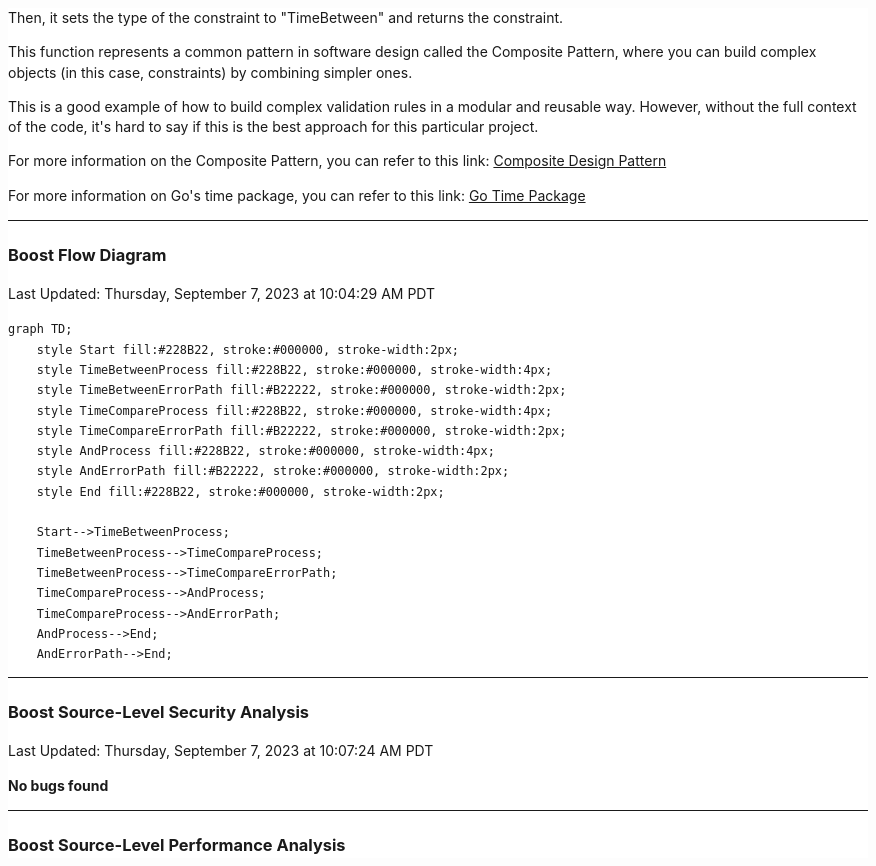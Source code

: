 Then, it sets the type of the constraint to "TimeBetween" and returns the constraint.

This function represents a common pattern in software design called the Composite Pattern, where you can build complex objects (in this case, constraints) by combining simpler ones.

This is a good example of how to build complex validation rules in a modular and reusable way. However, without the full context of the code, it's hard to say if this is the best approach for this particular project.

For more information on the Composite Pattern, you can refer to this link: [Composite Design Pattern](https://refactoring.guru/design-patterns/composite)

For more information on Go's time package, you can refer to this link: [Go Time Package](https://golang.org/pkg/time/)



---

### Boost Flow Diagram

Last Updated: Thursday, September 7, 2023 at 10:04:29 AM PDT

```mermaid
graph TD;
    style Start fill:#228B22, stroke:#000000, stroke-width:2px;
    style TimeBetweenProcess fill:#228B22, stroke:#000000, stroke-width:4px;
    style TimeBetweenErrorPath fill:#B22222, stroke:#000000, stroke-width:2px;
    style TimeCompareProcess fill:#228B22, stroke:#000000, stroke-width:4px;
    style TimeCompareErrorPath fill:#B22222, stroke:#000000, stroke-width:2px;
    style AndProcess fill:#228B22, stroke:#000000, stroke-width:4px;
    style AndErrorPath fill:#B22222, stroke:#000000, stroke-width:2px;
    style End fill:#228B22, stroke:#000000, stroke-width:2px;

    Start-->TimeBetweenProcess;
    TimeBetweenProcess-->TimeCompareProcess;
    TimeBetweenProcess-->TimeCompareErrorPath;
    TimeCompareProcess-->AndProcess;
    TimeCompareProcess-->AndErrorPath;
    AndProcess-->End;
    AndErrorPath-->End;
```



---

### Boost Source-Level Security Analysis

Last Updated: Thursday, September 7, 2023 at 10:07:24 AM PDT

**No bugs found**



---

### Boost Source-Level Performance Analysis
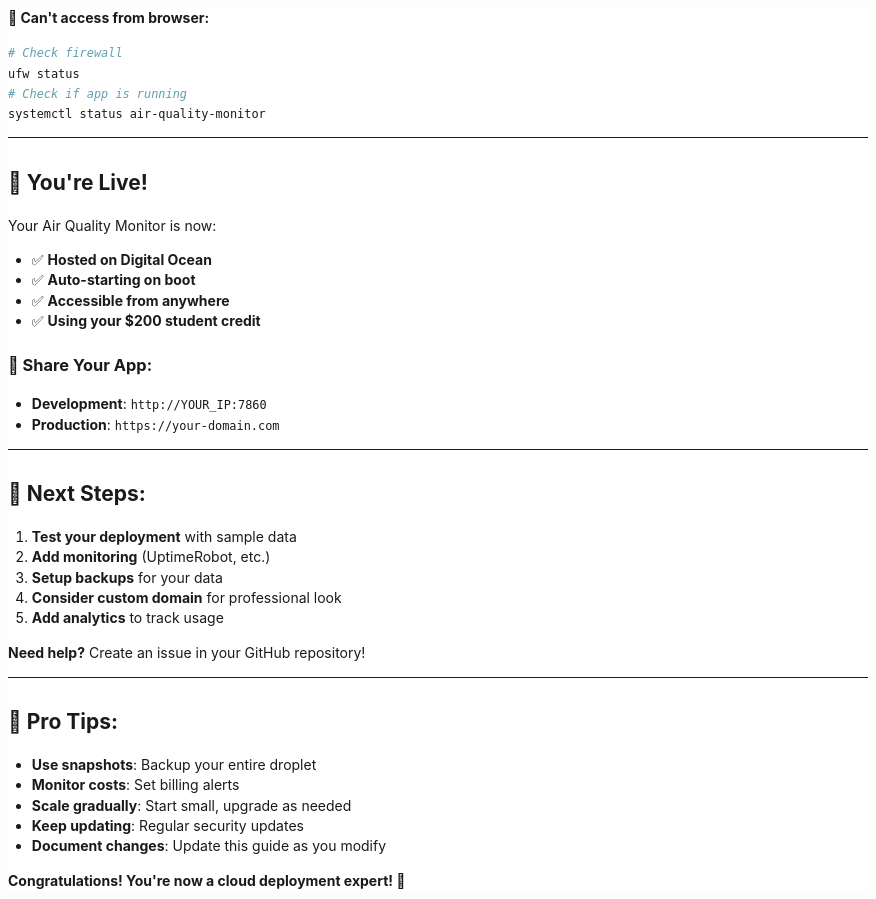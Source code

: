 **🔴 Can't access from browser:**
```bash
# Check firewall
ufw status
# Check if app is running
systemctl status air-quality-monitor
```

---

## 🎉 You're Live!

Your Air Quality Monitor is now:
- ✅ **Hosted on Digital Ocean**
- ✅ **Auto-starting on boot**
- ✅ **Accessible from anywhere**
- ✅ **Using your $200 student credit**

### 📱 Share Your App:
- **Development**: `http://YOUR_IP:7860`
- **Production**: `https://your-domain.com`

---

## 🔄 Next Steps:

1. **Test your deployment** with sample data
2. **Add monitoring** (UptimeRobot, etc.)
3. **Setup backups** for your data
4. **Consider custom domain** for professional look
5. **Add analytics** to track usage

**Need help?** Create an issue in your GitHub repository!

---

## 🌟 Pro Tips:

- **Use snapshots**: Backup your entire droplet
- **Monitor costs**: Set billing alerts
- **Scale gradually**: Start small, upgrade as needed
- **Keep updating**: Regular security updates
- **Document changes**: Update this guide as you modify

**Congratulations! You're now a cloud deployment expert! 🚀** 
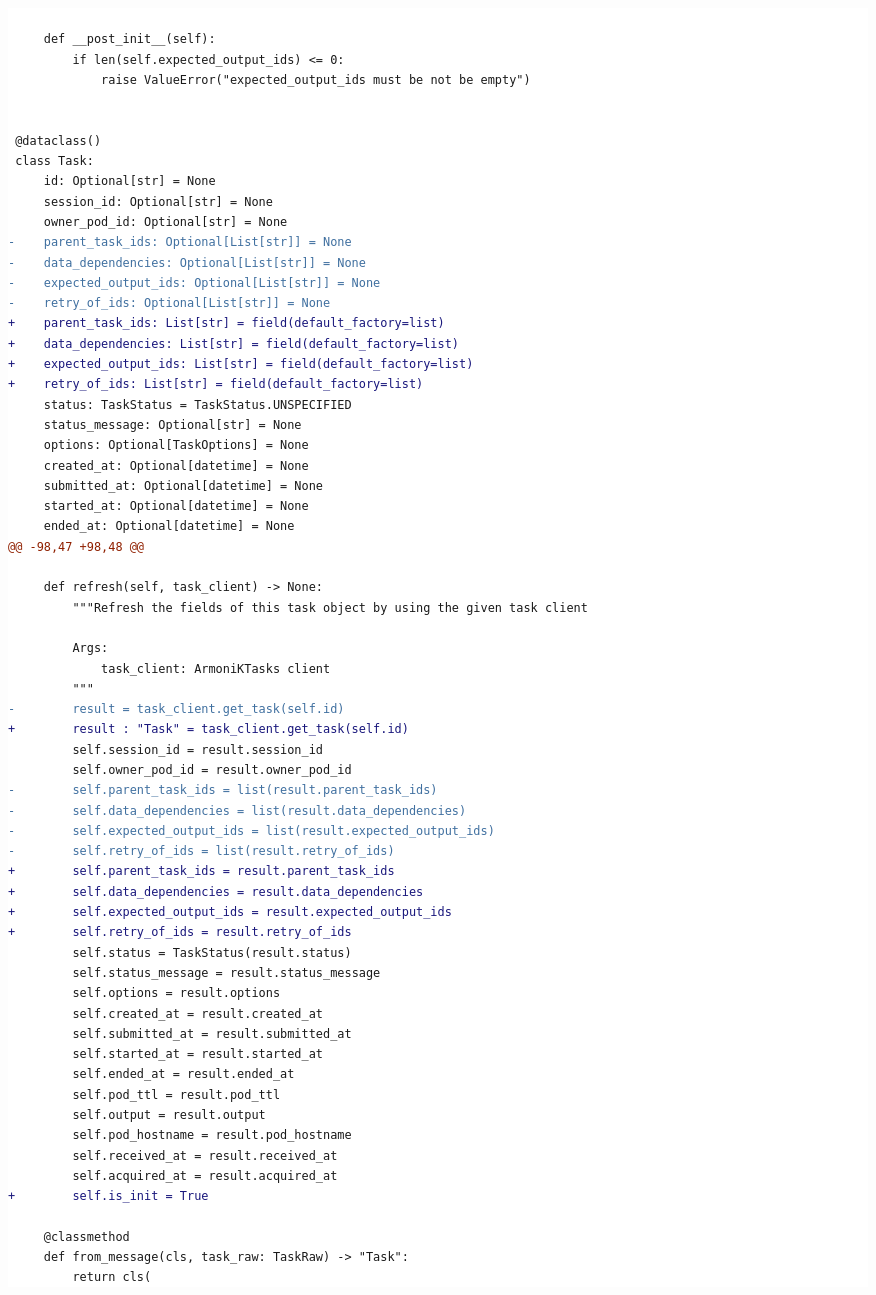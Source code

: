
 ```diff
 
     def __post_init__(self):
         if len(self.expected_output_ids) <= 0:
             raise ValueError("expected_output_ids must be not be empty")
 
 
 @dataclass()
 class Task:
     id: Optional[str] = None
     session_id: Optional[str] = None
     owner_pod_id: Optional[str] = None
-    parent_task_ids: Optional[List[str]] = None
-    data_dependencies: Optional[List[str]] = None
-    expected_output_ids: Optional[List[str]] = None
-    retry_of_ids: Optional[List[str]] = None
+    parent_task_ids: List[str] = field(default_factory=list)
+    data_dependencies: List[str] = field(default_factory=list)
+    expected_output_ids: List[str] = field(default_factory=list)
+    retry_of_ids: List[str] = field(default_factory=list)
     status: TaskStatus = TaskStatus.UNSPECIFIED
     status_message: Optional[str] = None
     options: Optional[TaskOptions] = None
     created_at: Optional[datetime] = None
     submitted_at: Optional[datetime] = None
     started_at: Optional[datetime] = None
     ended_at: Optional[datetime] = None
@@ -98,47 +98,48 @@
 
     def refresh(self, task_client) -> None:
         """Refresh the fields of this task object by using the given task client
 
         Args:
             task_client: ArmoniKTasks client
         """
-        result = task_client.get_task(self.id)
+        result : "Task" = task_client.get_task(self.id)
         self.session_id = result.session_id
         self.owner_pod_id = result.owner_pod_id
-        self.parent_task_ids = list(result.parent_task_ids)
-        self.data_dependencies = list(result.data_dependencies)
-        self.expected_output_ids = list(result.expected_output_ids)
-        self.retry_of_ids = list(result.retry_of_ids)
+        self.parent_task_ids = result.parent_task_ids
+        self.data_dependencies = result.data_dependencies
+        self.expected_output_ids = result.expected_output_ids
+        self.retry_of_ids = result.retry_of_ids
         self.status = TaskStatus(result.status)
         self.status_message = result.status_message
         self.options = result.options
         self.created_at = result.created_at
         self.submitted_at = result.submitted_at
         self.started_at = result.started_at
         self.ended_at = result.ended_at
         self.pod_ttl = result.pod_ttl
         self.output = result.output
         self.pod_hostname = result.pod_hostname
         self.received_at = result.received_at
         self.acquired_at = result.acquired_at
+        self.is_init = True
 
     @classmethod
     def from_message(cls, task_raw: TaskRaw) -> "Task":
         return cls(
```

-----

• _Problem_: From the first line to the last, retype the data exactly, without images.

• _Written response_:
Source code

: Then, it sets the type of the constraint to "TimeBetween" and returns the constraint.

This function represents a common pattern in software design called the Composite Pattern, where you can build complex objects (in this case, constraints) by combining simpler ones.

This is a good example of how to build complex validation rules in a modular and reusable way. However, without the full context of the code, it's hard to say if this is the best approach for this particular project.

For more information on the Composite Pattern, you can refer to this link: [Composite Design Pattern](https://refactoring.guru/design-patterns/composite)

For more information on Go's time package, you can refer to this link: [Go Time Package](https://golang.org/pkg/time/)



---

### Boost Flow Diagram

Last Updated: Thursday, September 7, 2023 at 10:04:29 AM PDT

```mermaid
graph TD;
    style Start fill:#228B22, stroke:#000000, stroke-width:2px;
    style TimeBetweenProcess fill:#228B22, stroke:#000000, stroke-width:4px;
    style TimeBetweenErrorPath fill:#B22222, stroke:#000000, stroke-width:2px;
    style TimeCompareProcess fill:#228B22, stroke:#000000, stroke-width:4px;
    style TimeCompareErrorPath fill:#B22222, stroke:#000000, stroke-width:2px;
    style AndProcess fill:#228B22, stroke:#000000, stroke-width:4px;
    style AndErrorPath fill:#B22222, stroke:#000000, stroke-width:2px;
    style End fill:#228B22, stroke:#000000, stroke-width:2px;

    Start-->TimeBetweenProcess;
    TimeBetweenProcess-->TimeCompareProcess;
    TimeBetweenProcess-->TimeCompareErrorPath;
    TimeCompareProcess-->AndProcess;
    TimeCompareProcess-->AndErrorPath;
    AndProcess-->End;
    AndErrorPath-->End;
```



---

### Boost Source-Level Security Analysis

Last Updated: Thursday, September 7, 2023 at 10:07:24 AM PDT

**No bugs found**



---

### Boost Source-Level Performance Analysis
Source code

: **🔴 Can't access from browser:**
```bash
# Check firewall
ufw status
# Check if app is running
systemctl status air-quality-monitor
```

---

## 🎉 You're Live!

Your Air Quality Monitor is now:
- ✅ **Hosted on Digital Ocean**
- ✅ **Auto-starting on boot**
- ✅ **Accessible from anywhere**
- ✅ **Using your $200 student credit**

### 📱 Share Your App:
- **Development**: `http://YOUR_IP:7860`
- **Production**: `https://your-domain.com`

---

## 🔄 Next Steps:

1. **Test your deployment** with sample data
2. **Add monitoring** (UptimeRobot, etc.)
3. **Setup backups** for your data
4. **Consider custom domain** for professional look
5. **Add analytics** to track usage

**Need help?** Create an issue in your GitHub repository!

---

## 🌟 Pro Tips:

- **Use snapshots**: Backup your entire droplet
- **Monitor costs**: Set billing alerts
- **Scale gradually**: Start small, upgrade as needed
- **Keep updating**: Regular security updates
- **Document changes**: Update this guide as you modify

**Congratulations! You're now a cloud deployment expert! 🚀** 
Source code

:
 ```diff
 
     def __post_init__(self):
         if len(self.expected_output_ids) <= 0:
             raise ValueError("expected_output_ids must be not be empty")
 
 
 @dataclass()
 class Task:
     id: Optional[str] = None
     session_id: Optional[str] = None
     owner_pod_id: Optional[str] = None
-    parent_task_ids: Optional[List[str]] = None
-    data_dependencies: Optional[List[str]] = None
-    expected_output_ids: Optional[List[str]] = None
-    retry_of_ids: Optional[List[str]] = None
+    parent_task_ids: List[str] = field(default_factory=list)
+    data_dependencies: List[str] = field(default_factory=list)
+    expected_output_ids: List[str] = field(default_factory=list)
+    retry_of_ids: List[str] = field(default_factory=list)
     status: TaskStatus = TaskStatus.UNSPECIFIED
     status_message: Optional[str] = None
     options: Optional[TaskOptions] = None
     created_at: Optional[datetime] = None
     submitted_at: Optional[datetime] = None
     started_at: Optional[datetime] = None
     ended_at: Optional[datetime] = None
@@ -98,47 +98,48 @@
 
     def refresh(self, task_client) -> None:
         """Refresh the fields of this task object by using the given task client
 
         Args:
             task_client: ArmoniKTasks client
         """
-        result = task_client.get_task(self.id)
+        result : "Task" = task_client.get_task(self.id)
         self.session_id = result.session_id
         self.owner_pod_id = result.owner_pod_id
-        self.parent_task_ids = list(result.parent_task_ids)
-        self.data_dependencies = list(result.data_dependencies)
-        self.expected_output_ids = list(result.expected_output_ids)
-        self.retry_of_ids = list(result.retry_of_ids)
+        self.parent_task_ids = result.parent_task_ids
+        self.data_dependencies = result.data_dependencies
+        self.expected_output_ids = result.expected_output_ids
+        self.retry_of_ids = result.retry_of_ids
         self.status = TaskStatus(result.status)
         self.status_message = result.status_message
         self.options = result.options
         self.created_at = result.created_at
         self.submitted_at = result.submitted_at
         self.started_at = result.started_at
         self.ended_at = result.ended_at
         self.pod_ttl = result.pod_ttl
         self.output = result.output
         self.pod_hostname = result.pod_hostname
         self.received_at = result.received_at
         self.acquired_at = result.acquired_at
+        self.is_init = True
 
     @classmethod
     def from_message(cls, task_raw: TaskRaw) -> "Task":
         return cls(
```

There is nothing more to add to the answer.